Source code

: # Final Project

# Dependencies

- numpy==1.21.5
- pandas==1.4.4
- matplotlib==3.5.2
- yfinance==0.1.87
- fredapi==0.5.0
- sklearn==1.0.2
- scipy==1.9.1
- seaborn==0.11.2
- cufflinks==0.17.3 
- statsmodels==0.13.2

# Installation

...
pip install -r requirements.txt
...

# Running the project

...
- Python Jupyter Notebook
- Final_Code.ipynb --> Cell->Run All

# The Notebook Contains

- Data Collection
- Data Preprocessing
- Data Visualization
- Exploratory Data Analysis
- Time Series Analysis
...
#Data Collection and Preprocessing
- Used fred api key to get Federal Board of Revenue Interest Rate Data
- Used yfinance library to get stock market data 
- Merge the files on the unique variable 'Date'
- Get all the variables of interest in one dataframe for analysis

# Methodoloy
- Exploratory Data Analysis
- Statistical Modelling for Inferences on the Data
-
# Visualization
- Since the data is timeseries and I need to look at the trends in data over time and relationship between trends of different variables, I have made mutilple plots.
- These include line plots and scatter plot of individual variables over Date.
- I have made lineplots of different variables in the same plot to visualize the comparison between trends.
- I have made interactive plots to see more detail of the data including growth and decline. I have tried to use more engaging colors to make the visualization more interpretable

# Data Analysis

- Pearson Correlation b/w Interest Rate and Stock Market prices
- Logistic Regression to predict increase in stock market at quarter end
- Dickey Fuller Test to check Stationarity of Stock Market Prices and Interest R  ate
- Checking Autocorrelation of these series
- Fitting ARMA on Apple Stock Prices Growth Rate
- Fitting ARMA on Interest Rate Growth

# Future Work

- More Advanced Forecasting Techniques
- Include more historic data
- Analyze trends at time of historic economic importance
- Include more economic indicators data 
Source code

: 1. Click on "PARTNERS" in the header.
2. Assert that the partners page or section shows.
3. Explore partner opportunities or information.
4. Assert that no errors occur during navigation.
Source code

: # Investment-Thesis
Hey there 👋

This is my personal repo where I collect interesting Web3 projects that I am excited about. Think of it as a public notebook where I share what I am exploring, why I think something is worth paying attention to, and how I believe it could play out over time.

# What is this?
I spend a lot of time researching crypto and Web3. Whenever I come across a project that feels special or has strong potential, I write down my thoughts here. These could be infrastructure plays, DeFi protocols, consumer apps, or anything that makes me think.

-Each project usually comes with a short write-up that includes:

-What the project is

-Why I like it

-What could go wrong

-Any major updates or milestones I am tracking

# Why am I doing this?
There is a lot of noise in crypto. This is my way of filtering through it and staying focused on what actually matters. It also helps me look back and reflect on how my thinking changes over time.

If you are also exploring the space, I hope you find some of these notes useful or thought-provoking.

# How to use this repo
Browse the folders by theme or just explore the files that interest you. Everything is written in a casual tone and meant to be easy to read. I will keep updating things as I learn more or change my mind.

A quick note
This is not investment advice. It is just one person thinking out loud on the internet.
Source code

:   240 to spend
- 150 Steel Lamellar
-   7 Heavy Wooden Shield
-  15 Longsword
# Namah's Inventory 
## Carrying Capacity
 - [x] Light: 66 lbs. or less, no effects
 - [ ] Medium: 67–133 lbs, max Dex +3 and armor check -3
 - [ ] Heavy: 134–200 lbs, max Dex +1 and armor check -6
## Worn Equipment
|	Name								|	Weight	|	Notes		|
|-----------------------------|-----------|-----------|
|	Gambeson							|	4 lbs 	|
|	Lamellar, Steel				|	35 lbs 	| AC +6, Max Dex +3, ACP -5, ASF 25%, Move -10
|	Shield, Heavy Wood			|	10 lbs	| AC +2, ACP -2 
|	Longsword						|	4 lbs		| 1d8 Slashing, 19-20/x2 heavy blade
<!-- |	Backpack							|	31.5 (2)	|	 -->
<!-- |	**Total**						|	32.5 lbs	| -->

________

**WHAT YOU ARE ASKED TO DO**
Among the lines above, return each one holding the string "trends".

**THE ANSWER**
- Since the data is timeseries and I need to look at the trends in data over time and relationship between trends of different variables, I have made mutilple plots.
- I have made lineplots of different variables in the same plot to visualize the comparison between trends.
- Analyze trends at time of historic economic importance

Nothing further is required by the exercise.